The new breed is called the “humanized cattle.”
It will be produced by a California-based company called Livestock Dynamics, and it’s a blend of dogs and cats.
The company says it is the first breed to have its genes sequenced and will have its genetic characteristics fully tested for health, performance and longevity.
It’s not clear when the breed will be available.
The new breeder will be working with California Gov.
Gavin Newsom and other state officials.
“We are excited about the opportunity to partner with the California State Assembly, Governor Newsom, and the California Department of Animal Care and Control on this program,” said John Mottram, the company’s president and chief executive officer.
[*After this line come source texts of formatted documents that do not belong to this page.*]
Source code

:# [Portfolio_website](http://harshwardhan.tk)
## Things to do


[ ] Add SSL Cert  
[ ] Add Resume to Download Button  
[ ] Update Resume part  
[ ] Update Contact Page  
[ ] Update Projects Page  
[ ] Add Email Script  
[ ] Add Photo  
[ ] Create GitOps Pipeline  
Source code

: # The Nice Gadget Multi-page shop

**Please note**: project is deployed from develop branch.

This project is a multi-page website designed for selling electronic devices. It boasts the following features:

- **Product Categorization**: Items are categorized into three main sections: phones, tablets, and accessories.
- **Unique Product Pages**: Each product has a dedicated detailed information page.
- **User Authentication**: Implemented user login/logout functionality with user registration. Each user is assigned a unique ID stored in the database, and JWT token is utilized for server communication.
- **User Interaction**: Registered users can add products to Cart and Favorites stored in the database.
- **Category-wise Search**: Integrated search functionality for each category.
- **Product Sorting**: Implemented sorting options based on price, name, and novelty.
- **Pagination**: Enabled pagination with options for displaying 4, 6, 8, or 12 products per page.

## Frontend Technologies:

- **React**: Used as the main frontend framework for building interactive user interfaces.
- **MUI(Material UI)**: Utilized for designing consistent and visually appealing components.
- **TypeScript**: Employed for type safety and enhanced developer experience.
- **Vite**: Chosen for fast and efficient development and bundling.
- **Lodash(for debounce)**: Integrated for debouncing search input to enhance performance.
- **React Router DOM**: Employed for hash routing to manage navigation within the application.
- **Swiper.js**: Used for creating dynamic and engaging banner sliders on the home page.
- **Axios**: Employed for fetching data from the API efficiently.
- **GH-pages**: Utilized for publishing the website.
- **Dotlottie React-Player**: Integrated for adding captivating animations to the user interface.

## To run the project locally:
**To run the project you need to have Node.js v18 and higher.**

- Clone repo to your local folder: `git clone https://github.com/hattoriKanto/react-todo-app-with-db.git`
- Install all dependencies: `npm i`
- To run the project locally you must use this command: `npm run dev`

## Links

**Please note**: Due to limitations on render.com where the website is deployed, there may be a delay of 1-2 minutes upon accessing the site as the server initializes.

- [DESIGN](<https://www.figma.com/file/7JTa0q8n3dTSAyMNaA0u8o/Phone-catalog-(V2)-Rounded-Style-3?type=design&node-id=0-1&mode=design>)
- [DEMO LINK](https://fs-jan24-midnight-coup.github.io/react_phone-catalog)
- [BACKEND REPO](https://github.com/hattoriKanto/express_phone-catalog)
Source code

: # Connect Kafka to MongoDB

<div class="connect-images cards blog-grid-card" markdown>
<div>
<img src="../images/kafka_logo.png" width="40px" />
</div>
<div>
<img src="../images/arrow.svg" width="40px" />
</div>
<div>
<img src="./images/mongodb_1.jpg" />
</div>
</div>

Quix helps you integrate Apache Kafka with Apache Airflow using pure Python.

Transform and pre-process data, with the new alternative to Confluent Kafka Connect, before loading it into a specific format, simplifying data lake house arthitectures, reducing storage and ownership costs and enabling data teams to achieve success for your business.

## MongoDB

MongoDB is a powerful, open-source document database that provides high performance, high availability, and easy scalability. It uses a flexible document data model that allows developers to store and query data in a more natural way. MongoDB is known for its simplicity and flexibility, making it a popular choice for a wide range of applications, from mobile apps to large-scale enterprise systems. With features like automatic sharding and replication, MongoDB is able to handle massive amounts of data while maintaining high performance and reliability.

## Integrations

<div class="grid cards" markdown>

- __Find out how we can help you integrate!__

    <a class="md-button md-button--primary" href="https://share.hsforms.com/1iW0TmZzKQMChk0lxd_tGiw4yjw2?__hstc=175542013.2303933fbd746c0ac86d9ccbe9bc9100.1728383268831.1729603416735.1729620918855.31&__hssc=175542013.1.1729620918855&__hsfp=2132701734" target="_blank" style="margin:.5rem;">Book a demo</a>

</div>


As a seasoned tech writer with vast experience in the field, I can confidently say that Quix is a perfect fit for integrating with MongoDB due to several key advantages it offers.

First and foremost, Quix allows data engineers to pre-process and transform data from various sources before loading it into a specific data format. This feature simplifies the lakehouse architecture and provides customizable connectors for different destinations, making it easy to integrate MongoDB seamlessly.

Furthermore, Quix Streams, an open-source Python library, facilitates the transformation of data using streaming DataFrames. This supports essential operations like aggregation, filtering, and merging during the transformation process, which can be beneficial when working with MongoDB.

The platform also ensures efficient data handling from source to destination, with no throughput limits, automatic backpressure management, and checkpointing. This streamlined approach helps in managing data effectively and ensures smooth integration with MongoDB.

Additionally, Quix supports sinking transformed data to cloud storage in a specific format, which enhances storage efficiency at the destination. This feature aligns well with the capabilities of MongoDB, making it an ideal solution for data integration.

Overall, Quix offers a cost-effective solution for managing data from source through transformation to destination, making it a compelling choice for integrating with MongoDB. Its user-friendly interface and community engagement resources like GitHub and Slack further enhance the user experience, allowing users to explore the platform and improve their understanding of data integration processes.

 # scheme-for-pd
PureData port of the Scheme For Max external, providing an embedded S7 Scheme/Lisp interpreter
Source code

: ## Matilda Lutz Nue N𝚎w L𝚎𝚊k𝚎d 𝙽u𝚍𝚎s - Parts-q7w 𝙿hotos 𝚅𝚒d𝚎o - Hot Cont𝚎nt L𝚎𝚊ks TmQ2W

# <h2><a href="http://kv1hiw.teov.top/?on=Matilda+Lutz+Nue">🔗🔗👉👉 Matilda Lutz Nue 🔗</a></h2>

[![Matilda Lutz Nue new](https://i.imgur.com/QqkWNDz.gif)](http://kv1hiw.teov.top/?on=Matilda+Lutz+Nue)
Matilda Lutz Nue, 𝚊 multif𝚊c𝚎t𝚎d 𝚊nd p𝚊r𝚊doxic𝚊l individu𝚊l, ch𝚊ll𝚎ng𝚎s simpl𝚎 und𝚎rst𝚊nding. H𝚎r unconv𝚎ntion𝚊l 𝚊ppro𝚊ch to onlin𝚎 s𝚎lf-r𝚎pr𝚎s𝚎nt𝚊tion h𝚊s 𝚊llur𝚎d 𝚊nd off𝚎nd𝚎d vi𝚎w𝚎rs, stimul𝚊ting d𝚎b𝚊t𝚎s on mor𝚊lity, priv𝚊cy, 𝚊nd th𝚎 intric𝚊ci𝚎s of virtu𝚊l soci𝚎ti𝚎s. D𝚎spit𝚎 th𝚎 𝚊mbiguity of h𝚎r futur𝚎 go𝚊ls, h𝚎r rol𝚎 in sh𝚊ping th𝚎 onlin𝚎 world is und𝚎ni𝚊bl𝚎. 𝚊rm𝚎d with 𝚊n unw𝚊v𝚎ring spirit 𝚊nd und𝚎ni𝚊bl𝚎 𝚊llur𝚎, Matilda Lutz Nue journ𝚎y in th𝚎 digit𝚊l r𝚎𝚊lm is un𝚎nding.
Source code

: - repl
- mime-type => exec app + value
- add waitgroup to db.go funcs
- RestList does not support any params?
“With the approval of the Assembly and Governor, this project will be allowed to go forward.”
The company will produce a breed called the Cattle Breed, which it says is an “informalized hybrid breed.”
But Livestocks Dynamics also is working on a hybrid breed called Cattle Husky.
Its breed, also called the Dog Breed, is “an informalized hybrid that is a mix of two breeds: a large domestic dog with a smaller crossbreed of domestic dogs,” according to a press release.
The breed is designed to be used for beef and dairy production, with a blend that can handle up to 50 percent less water and be easier to raise.
“Cattle Huskies are well-adapted to a variety of environments, including the wild and indoor environments of the cattle herd,” the company said.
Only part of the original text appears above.